**TASK ITEM**
Could you give the entries back exactly as they stand, minus any pictures?

◇ ◇ ◇ ◇

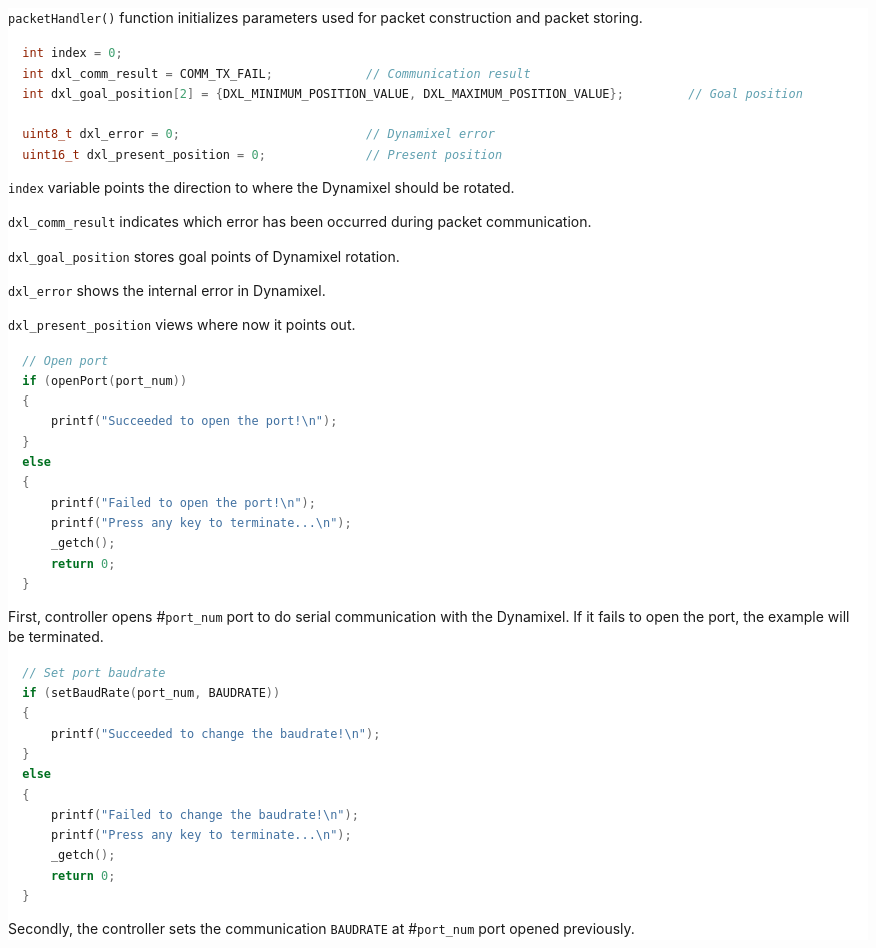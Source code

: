 `packetHandler()` function initializes parameters used for packet construction and packet storing.

```c
  int index = 0;
  int dxl_comm_result = COMM_TX_FAIL;             // Communication result
  int dxl_goal_position[2] = {DXL_MINIMUM_POSITION_VALUE, DXL_MAXIMUM_POSITION_VALUE};         // Goal position

  uint8_t dxl_error = 0;                          // Dynamixel error
  uint16_t dxl_present_position = 0;              // Present position
```

`index` variable points the direction to where the Dynamixel should be rotated.

`dxl_comm_result` indicates which error has been occurred during packet communication.

`dxl_goal_position` stores goal points of Dynamixel rotation.

`dxl_error` shows the internal error in Dynamixel.

`dxl_present_position` views where now it points out.

```c
  // Open port
  if (openPort(port_num))
  {
      printf("Succeeded to open the port!\n");
  }
  else
  {
      printf("Failed to open the port!\n");
      printf("Press any key to terminate...\n");
      _getch();
      return 0;
  }
```

First, controller opens #`port_num` port to do serial communication with the Dynamixel. If it fails to open the port, the example will be terminated.

```c
  // Set port baudrate
  if (setBaudRate(port_num, BAUDRATE))
  {
      printf("Succeeded to change the baudrate!\n");
  }
  else
  {
      printf("Failed to change the baudrate!\n");
      printf("Press any key to terminate...\n");
      _getch();
      return 0;
  }
```

Secondly, the controller sets the communication `BAUDRATE` at #`port_num` port opened previously.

◇ ◇ ◇ ◇

**RESULT FOR THIS EXERCISE**
Source code

: `packetHandler()` function initializes parameters used for packet construction and packet storing.

```c
  int index = 0;
  int dxl_comm_result = COMM_TX_FAIL;             // Communication result
  int dxl_goal_position[2] = {DXL_MINIMUM_POSITION_VALUE, DXL_MAXIMUM_POSITION_VALUE};         // Goal position

  uint8_t dxl_error = 0;                          // Dynamixel error
  uint16_t dxl_present_position = 0;              // Present position
```

`index` variable points the direction to where the Dynamixel should be rotated.

`dxl_comm_result` indicates which error has been occurred during packet communication.

`dxl_goal_position` stores goal points of Dynamixel rotation.

`dxl_error` shows the internal error in Dynamixel.

`dxl_present_position` views where now it points out.

```c
  // Open port
  if (openPort(port_num))
  {
      printf("Succeeded to open the port!\n");
  }
  else
  {
      printf("Failed to open the port!\n");
      printf("Press any key to terminate...\n");
      _getch();
      return 0;
  }
```

First, controller opens #`port_num` port to do serial communication with the Dynamixel. If it fails to open the port, the example will be terminated.

```c
  // Set port baudrate
  if (setBaudRate(port_num, BAUDRATE))
  {
      printf("Succeeded to change the baudrate!\n");
  }
  else
  {
      printf("Failed to change the baudrate!\n");
      printf("Press any key to terminate...\n");
      _getch();
      return 0;
  }
```

Secondly, the controller sets the communication `BAUDRATE` at #`port_num` port opened previously.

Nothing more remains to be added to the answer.